MSNBC legal analyst frets citizen rights are now ‘vulnerable’, says it’s a ‘very dark day in America’

MSNBC legal analyst Joyce Vance engaged in the expected fearmongering following the U.S. Supreme Court overturning the landmark abortion rights case Roe v. Wade, suggesting that gay rights may be next.

Calling the historic ruling “a very dark day in America,” Vance fretted over “what might come next,” highlighting same-sex marriage as one possibility.

“In this country, we’re so used to the courts as the guarantor of our civil rights,” she said. “When states prohibited Black people from voting in the South, activists went to the court to make sure all people were treated equally in our system of government.”

“This is monumental because it’s the first time we’ve seen the court take away a right,” Vance opined. “And the way they do it, the context in which they do it, saying that there is historically no right grounded in the Constitution and its text or in its precedent or in our history that guarantees women rights to equality, that bodes poorly for other rights that have been the subject of the culture wars in this country.”
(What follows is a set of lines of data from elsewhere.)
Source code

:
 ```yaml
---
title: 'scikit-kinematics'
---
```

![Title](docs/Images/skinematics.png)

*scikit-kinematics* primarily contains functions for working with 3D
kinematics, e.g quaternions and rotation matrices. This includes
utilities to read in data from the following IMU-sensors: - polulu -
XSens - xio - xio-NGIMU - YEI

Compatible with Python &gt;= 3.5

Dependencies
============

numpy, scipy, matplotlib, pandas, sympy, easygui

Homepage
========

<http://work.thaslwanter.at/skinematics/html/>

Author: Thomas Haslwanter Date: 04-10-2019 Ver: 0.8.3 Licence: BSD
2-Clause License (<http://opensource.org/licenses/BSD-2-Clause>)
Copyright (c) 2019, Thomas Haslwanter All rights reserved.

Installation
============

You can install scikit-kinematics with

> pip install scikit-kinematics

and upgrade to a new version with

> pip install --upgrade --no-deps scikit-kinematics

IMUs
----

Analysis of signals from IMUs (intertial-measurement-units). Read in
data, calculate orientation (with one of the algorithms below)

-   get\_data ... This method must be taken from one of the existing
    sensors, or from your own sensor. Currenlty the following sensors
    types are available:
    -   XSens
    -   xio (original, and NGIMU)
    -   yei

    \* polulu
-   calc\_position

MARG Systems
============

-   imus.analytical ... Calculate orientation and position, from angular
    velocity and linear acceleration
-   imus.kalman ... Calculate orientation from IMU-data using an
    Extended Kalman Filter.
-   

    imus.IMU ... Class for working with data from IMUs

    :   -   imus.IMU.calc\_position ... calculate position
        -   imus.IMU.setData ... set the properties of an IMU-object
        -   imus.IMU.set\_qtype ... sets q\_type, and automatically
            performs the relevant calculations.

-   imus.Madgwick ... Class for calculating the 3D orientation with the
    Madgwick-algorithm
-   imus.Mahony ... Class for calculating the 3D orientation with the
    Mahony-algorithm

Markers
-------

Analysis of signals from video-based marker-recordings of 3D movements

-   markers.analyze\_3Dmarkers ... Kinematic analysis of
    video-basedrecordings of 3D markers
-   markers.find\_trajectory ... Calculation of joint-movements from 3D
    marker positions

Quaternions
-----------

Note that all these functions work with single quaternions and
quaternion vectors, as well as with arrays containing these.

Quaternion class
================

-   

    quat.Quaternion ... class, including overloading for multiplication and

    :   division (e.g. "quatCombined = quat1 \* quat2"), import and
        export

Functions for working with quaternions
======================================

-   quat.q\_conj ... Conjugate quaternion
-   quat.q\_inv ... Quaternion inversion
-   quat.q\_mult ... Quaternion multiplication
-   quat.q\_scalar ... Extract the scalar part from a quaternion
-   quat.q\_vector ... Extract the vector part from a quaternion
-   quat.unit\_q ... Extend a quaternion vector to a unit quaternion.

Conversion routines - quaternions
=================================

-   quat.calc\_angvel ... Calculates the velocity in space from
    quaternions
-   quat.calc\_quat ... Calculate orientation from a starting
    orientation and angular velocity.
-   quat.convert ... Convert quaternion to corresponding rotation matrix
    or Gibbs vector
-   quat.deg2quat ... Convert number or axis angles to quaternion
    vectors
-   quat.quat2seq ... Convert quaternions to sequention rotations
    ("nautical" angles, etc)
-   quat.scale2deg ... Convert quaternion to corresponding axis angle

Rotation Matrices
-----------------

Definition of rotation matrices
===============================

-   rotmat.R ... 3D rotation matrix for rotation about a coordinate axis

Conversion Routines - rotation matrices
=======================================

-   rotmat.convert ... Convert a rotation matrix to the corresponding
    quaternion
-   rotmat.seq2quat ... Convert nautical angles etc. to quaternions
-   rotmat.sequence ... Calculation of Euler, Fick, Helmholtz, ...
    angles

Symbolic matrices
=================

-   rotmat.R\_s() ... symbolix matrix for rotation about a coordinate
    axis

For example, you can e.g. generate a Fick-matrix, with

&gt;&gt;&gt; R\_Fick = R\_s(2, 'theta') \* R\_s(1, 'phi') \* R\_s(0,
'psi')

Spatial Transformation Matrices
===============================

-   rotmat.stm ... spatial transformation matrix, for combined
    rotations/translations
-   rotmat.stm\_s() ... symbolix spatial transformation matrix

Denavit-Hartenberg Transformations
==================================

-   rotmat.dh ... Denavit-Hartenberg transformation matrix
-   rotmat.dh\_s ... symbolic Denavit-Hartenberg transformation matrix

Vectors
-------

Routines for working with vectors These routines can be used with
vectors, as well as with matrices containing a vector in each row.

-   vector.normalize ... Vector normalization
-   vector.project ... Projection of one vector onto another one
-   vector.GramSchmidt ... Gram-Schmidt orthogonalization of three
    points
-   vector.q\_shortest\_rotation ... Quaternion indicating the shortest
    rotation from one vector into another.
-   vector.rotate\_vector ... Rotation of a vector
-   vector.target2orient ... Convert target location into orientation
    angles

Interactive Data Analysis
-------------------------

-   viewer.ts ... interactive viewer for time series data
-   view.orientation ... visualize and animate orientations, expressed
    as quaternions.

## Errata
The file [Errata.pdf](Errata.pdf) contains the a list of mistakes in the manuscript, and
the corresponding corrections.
“The culture wars that led to this newly conservative 6-3 — really a super majority, if you count the chief justice in that majority — on perhaps some issues,” she continued, her take on the ruling being little more than a political spin on reality.

Vance would then move to stir up the base even further than they already are.

“What we don’t know is what might come next. Could, for instance, the case that makes it possible for gay people to live in civil and marital unions, could that be the next case that falls?” she said. “Could there be other sorts of rights that are vulnerable? It’s a very dark day in America.”

In noting that some states will end up banning abortions — today’s ruling is the ultimate in “democracy” in that it returns the issue of abortions back to the states — MSNBC anchor Jose Diaz Balart asked Dahlia Lithwick, senior editor and legal correspondent for Slate, how quickly will this happen?

“In the states that have trigger laws, it can be immediate,” Lithwick said. “In the states that have ghost laws on the books, which is to say pre-Roe bans that now are lawful, they’re no longer unconstitutional, it will be very, very quick.”

“We have a bunch of states that have eight-week bans and very, very — even more constrictive bans than the ban at issue here. And those will go into effect,” she added. “And so I think you’re going to see that some of the really draconian efforts, even before Dobbs came down, to do away with the viability line, to sort of assume it had already happened, all that, I think, is going to kick in really, really quickly, and I think that we’re only going to begin to start to figure out the nuts and bolts state by state.”